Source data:
-- Opening Marker --
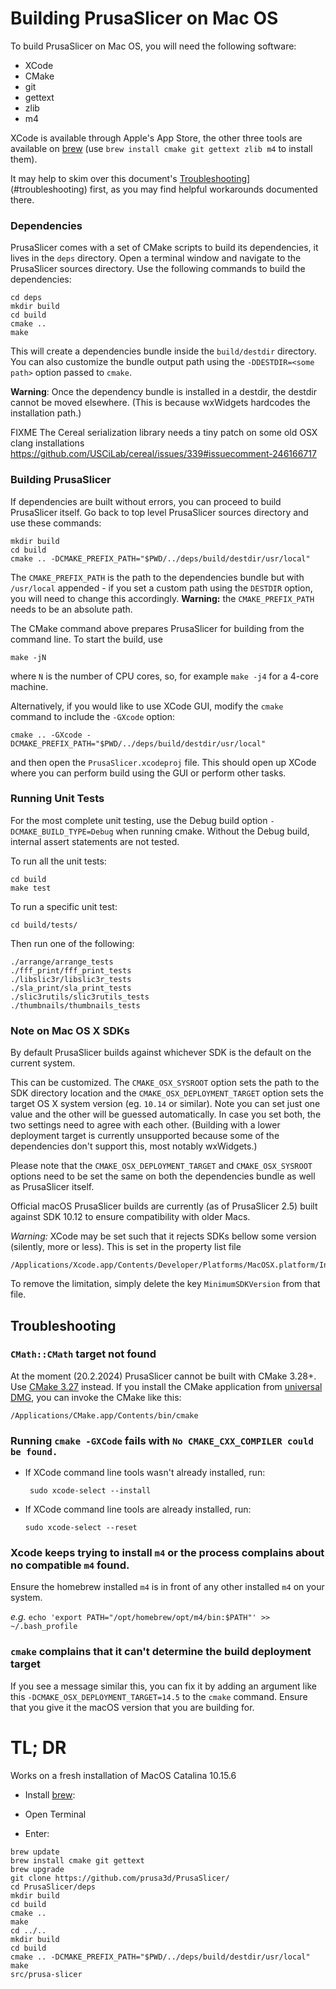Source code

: 
# Building PrusaSlicer on Mac OS

To build PrusaSlicer on Mac OS, you will need the following software:

- XCode
- CMake
- git
- gettext
- zlib
- m4

XCode is available through Apple's App Store, the other three tools are available on
[brew](https://brew.sh/) (use `brew install cmake git gettext zlib m4` to install them).

It may help to skim over this document's [Troubleshooting](#troubleshooting)](#troubleshooting) first, as you may find helpful workarounds documented there.

### Dependencies

PrusaSlicer comes with a set of CMake scripts to build its dependencies, it lives in the `deps` directory.
Open a terminal window and navigate to the PrusaSlicer sources directory.
Use the following commands to build the dependencies:

    cd deps
    mkdir build
    cd build
    cmake ..
    make

This will create a dependencies bundle inside the `build/destdir` directory.
You can also customize the bundle output path using the `-DDESTDIR=<some path>` option passed to `cmake`.

**Warning**: Once the dependency bundle is installed in a destdir, the destdir cannot be moved elsewhere.
(This is because wxWidgets hardcodes the installation path.)

FIXME The Cereal serialization library needs a tiny patch on some old OSX clang installations
https://github.com/USCiLab/cereal/issues/339#issuecomment-246166717


### Building PrusaSlicer

If dependencies are built without errors, you can proceed to build PrusaSlicer itself.
Go back to top level PrusaSlicer sources directory and use these commands:

    mkdir build
    cd build
    cmake .. -DCMAKE_PREFIX_PATH="$PWD/../deps/build/destdir/usr/local"

The `CMAKE_PREFIX_PATH` is the path to the dependencies bundle but with `/usr/local` appended - if you set a custom path
using the `DESTDIR` option, you will need to change this accordingly. **Warning:** the `CMAKE_PREFIX_PATH` needs to be an absolute path.

The CMake command above prepares PrusaSlicer for building from the command line.
To start the build, use

    make -jN

where `N` is the number of CPU cores, so, for example `make -j4` for a 4-core machine.

Alternatively, if you would like to use XCode GUI, modify the `cmake` command to include the `-GXcode` option:

    cmake .. -GXcode -DCMAKE_PREFIX_PATH="$PWD/../deps/build/destdir/usr/local"

and then open the `PrusaSlicer.xcodeproj` file.
This should open up XCode where you can perform build using the GUI or perform other tasks.

### Running Unit Tests

For the most complete unit testing, use the Debug build option `-DCMAKE_BUILD_TYPE=Debug` when running cmake.
Without the Debug build, internal assert statements are not tested.

To run all the unit tests:

    cd build
    make test

To run a specific unit test:

    cd build/tests/

Then run one of the following:

    ./arrange/arrange_tests
    ./fff_print/fff_print_tests
    ./libslic3r/libslic3r_tests
    ./sla_print/sla_print_tests
    ./slic3rutils/slic3rutils_tests
    ./thumbnails/thumbnails_tests

### Note on Mac OS X SDKs

By default PrusaSlicer builds against whichever SDK is the default on the current system.

This can be customized. The `CMAKE_OSX_SYSROOT` option sets the path to the SDK directory location
and the `CMAKE_OSX_DEPLOYMENT_TARGET` option sets the target OS X system version (eg. `10.14` or similar).
Note you can set just one value and the other will be guessed automatically.
In case you set both, the two settings need to agree with each other. (Building with a lower deployment target
is currently unsupported because some of the dependencies don't support this, most notably wxWidgets.)

Please note that the `CMAKE_OSX_DEPLOYMENT_TARGET` and `CMAKE_OSX_SYSROOT` options need to be set the same
on both the dependencies bundle as well as PrusaSlicer itself.

Official macOS PrusaSlicer builds are currently (as of PrusaSlicer 2.5) built against SDK 10.12 to ensure compatibility with older Macs.

_Warning:_ XCode may be set such that it rejects SDKs bellow some version (silently, more or less).
This is set in the property list file

    /Applications/Xcode.app/Contents/Developer/Platforms/MacOSX.platform/Info.plist

To remove the limitation, simply delete the key `MinimumSDKVersion` from that file.

## Troubleshooting

### `CMath::CMath` target not found

At the moment (20.2.2024) PrusaSlicer cannot be built with CMake 3.28+. Use [CMake 3.27](https://github.com/Kitware/CMake/releases/tag/v3.27.9) instead. 
If you install the CMake application from [universal DMG](https://github.com/Kitware/CMake/releases/download/v3.27.9/cmake-3.27.9-macos-universal.dmg), you can invoke the CMake like this:

```
/Applications/CMake.app/Contents/bin/cmake
```

### Running `cmake -GXCode` fails with `No CMAKE_CXX_COMPILER could be found.` 

- If XCode command line tools wasn't already installed, run:
    ```
     sudo xcode-select --install
    ```
- If XCode command line tools are already installed, run:
    ```
    sudo xcode-select --reset
    ```

### Xcode keeps trying to install `m4` or the process complains about no compatible `m4` found.

Ensure the homebrew installed `m4` is in front of any other installed `m4` on your system.

_e.g._ `echo 'export PATH="/opt/homebrew/opt/m4/bin:$PATH"' >> ~/.bash_profile`

### `cmake` complains that it can't determine the build deployment target

If you see a message similar this, you can fix it by adding an argument like this `-DCMAKE_OSX_DEPLOYMENT_TARGET=14.5` to the `cmake` command. Ensure that you give it the macOS version that you are building for.

# TL; DR

Works on a fresh installation of MacOS Catalina 10.15.6

- Install [brew](https://brew.sh/):
- Open Terminal
    
- Enter:

```
brew update
brew install cmake git gettext
brew upgrade
git clone https://github.com/prusa3d/PrusaSlicer/
cd PrusaSlicer/deps
mkdir build
cd build
cmake ..
make
cd ../..
mkdir build
cd build
cmake .. -DCMAKE_PREFIX_PATH="$PWD/../deps/build/destdir/usr/local"
make
src/prusa-slicer
```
-- Closing Marker --
**Activity**.
Every line with "complains" in it should be copied from the entries.

**Answer box**.
### Xcode keeps trying to install `m4` or the process complains about no compatible `m4` found.
### `cmake` complains that it can't determine the build deployment target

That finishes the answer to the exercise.